Extracted entries —
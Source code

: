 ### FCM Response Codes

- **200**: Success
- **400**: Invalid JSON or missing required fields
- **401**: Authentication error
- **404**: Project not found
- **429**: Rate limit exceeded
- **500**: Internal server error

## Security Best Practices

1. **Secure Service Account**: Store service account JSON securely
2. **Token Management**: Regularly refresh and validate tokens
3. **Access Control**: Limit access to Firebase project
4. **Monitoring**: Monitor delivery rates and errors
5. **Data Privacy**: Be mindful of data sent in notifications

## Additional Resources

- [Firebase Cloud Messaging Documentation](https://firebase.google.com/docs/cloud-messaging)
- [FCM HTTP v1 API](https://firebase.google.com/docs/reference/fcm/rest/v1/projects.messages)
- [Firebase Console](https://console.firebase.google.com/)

---

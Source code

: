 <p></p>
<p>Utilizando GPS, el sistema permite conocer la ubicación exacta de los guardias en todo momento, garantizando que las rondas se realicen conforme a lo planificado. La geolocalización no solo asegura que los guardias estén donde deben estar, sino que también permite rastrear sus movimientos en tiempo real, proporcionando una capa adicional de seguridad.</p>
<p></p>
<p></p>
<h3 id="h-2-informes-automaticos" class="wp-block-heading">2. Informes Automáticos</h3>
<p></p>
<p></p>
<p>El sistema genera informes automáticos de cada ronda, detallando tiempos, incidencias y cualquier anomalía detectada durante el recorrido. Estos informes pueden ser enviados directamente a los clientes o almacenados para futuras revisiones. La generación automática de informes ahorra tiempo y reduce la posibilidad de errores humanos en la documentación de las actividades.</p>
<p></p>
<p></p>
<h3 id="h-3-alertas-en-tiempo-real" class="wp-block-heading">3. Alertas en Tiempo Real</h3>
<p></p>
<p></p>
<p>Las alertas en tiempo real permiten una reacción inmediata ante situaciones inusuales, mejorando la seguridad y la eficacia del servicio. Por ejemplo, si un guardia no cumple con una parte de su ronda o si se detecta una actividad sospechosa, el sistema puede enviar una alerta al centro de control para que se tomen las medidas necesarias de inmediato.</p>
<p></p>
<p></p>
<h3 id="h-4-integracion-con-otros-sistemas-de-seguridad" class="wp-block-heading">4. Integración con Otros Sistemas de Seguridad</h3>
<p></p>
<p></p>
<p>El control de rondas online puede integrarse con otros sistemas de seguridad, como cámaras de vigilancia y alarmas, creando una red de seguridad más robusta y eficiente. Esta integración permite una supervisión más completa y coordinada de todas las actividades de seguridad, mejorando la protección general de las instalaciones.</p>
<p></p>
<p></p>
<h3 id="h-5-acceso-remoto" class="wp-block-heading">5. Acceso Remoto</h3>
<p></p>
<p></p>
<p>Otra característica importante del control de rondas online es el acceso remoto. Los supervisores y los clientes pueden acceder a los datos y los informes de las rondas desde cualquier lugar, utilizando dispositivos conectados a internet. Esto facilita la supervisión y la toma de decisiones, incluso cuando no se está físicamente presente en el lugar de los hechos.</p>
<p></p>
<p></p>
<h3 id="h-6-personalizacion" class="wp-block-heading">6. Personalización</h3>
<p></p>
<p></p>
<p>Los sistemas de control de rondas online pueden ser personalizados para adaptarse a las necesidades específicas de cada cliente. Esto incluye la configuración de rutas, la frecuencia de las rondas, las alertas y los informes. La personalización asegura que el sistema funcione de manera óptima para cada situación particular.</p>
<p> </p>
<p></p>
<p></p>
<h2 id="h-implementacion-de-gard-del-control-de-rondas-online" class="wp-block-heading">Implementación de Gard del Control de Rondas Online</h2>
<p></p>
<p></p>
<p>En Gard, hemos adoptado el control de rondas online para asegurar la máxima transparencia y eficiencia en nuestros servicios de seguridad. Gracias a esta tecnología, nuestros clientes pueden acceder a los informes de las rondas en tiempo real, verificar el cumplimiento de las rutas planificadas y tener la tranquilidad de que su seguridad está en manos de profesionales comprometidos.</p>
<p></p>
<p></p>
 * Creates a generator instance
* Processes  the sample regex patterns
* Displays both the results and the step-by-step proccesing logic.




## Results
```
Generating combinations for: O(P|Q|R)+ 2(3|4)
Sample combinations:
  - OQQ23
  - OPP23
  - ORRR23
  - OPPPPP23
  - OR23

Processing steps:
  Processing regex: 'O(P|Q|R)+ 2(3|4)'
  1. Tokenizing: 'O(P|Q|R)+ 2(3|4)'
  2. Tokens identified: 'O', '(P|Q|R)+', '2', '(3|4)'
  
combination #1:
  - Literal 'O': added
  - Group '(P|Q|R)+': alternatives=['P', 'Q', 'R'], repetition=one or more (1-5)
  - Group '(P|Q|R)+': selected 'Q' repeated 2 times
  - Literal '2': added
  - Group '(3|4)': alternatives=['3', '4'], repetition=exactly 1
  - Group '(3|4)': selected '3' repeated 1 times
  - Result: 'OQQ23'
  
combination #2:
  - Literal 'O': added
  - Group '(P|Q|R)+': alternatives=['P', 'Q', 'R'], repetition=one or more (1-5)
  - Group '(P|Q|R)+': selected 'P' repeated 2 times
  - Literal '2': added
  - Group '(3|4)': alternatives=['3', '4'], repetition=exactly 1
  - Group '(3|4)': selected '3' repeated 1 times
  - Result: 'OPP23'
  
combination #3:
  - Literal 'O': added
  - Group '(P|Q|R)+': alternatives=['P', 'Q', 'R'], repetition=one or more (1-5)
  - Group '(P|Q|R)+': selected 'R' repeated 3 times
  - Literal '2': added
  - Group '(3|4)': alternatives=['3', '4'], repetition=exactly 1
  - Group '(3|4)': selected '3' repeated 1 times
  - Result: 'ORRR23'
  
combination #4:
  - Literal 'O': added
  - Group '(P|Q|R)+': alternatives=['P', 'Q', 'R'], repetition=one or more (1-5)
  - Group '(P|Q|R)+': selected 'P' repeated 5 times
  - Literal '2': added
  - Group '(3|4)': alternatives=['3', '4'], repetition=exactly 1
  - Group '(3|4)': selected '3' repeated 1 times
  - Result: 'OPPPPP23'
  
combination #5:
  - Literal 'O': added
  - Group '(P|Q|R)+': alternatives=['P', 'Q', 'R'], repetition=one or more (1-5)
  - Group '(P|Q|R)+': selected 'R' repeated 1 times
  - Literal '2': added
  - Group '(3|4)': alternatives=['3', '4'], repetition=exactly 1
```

--

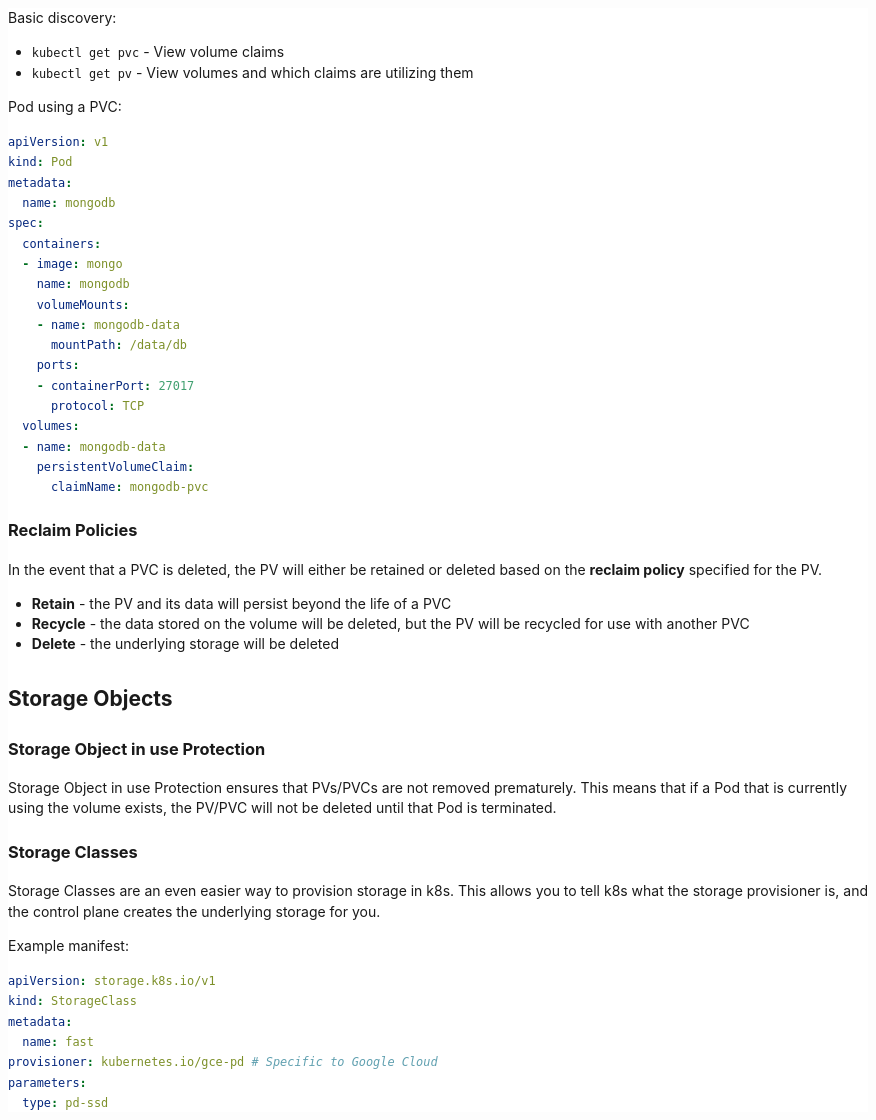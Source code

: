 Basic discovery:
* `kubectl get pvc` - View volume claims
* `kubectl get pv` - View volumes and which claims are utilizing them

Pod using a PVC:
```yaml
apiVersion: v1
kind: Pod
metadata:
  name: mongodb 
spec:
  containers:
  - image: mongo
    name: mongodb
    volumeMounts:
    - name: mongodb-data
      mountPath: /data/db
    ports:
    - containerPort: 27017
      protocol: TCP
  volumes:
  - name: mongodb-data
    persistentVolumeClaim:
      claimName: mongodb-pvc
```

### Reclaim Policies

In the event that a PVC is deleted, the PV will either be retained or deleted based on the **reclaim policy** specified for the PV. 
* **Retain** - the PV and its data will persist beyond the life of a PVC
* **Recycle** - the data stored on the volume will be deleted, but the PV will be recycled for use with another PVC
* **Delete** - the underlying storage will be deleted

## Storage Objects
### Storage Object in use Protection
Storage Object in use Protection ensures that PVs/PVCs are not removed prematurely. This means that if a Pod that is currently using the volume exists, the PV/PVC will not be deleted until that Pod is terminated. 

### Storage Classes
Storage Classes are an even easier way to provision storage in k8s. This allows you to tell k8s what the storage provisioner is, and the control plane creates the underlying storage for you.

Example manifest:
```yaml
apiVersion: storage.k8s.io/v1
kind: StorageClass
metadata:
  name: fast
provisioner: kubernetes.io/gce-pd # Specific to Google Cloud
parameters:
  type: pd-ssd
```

Work instructions — Looking at the records above, which lines contain "actividades"? Copy those lines.

Written answer —
<p>El sistema genera informes automáticos de cada ronda, detallando tiempos, incidencias y cualquier anomalía detectada durante el recorrido. Estos informes pueden ser enviados directamente a los clientes o almacenados para futuras revisiones. La generación automática de informes ahorra tiempo y reduce la posibilidad de errores humanos en la documentación de las actividades.</p>
<p>El control de rondas online puede integrarse con otros sistemas de seguridad, como cámaras de vigilancia y alarmas, creando una red de seguridad más robusta y eficiente. Esta integración permite una supervisión más completa y coordinada de todas las actividades de seguridad, mejorando la protección general de las instalaciones.</p>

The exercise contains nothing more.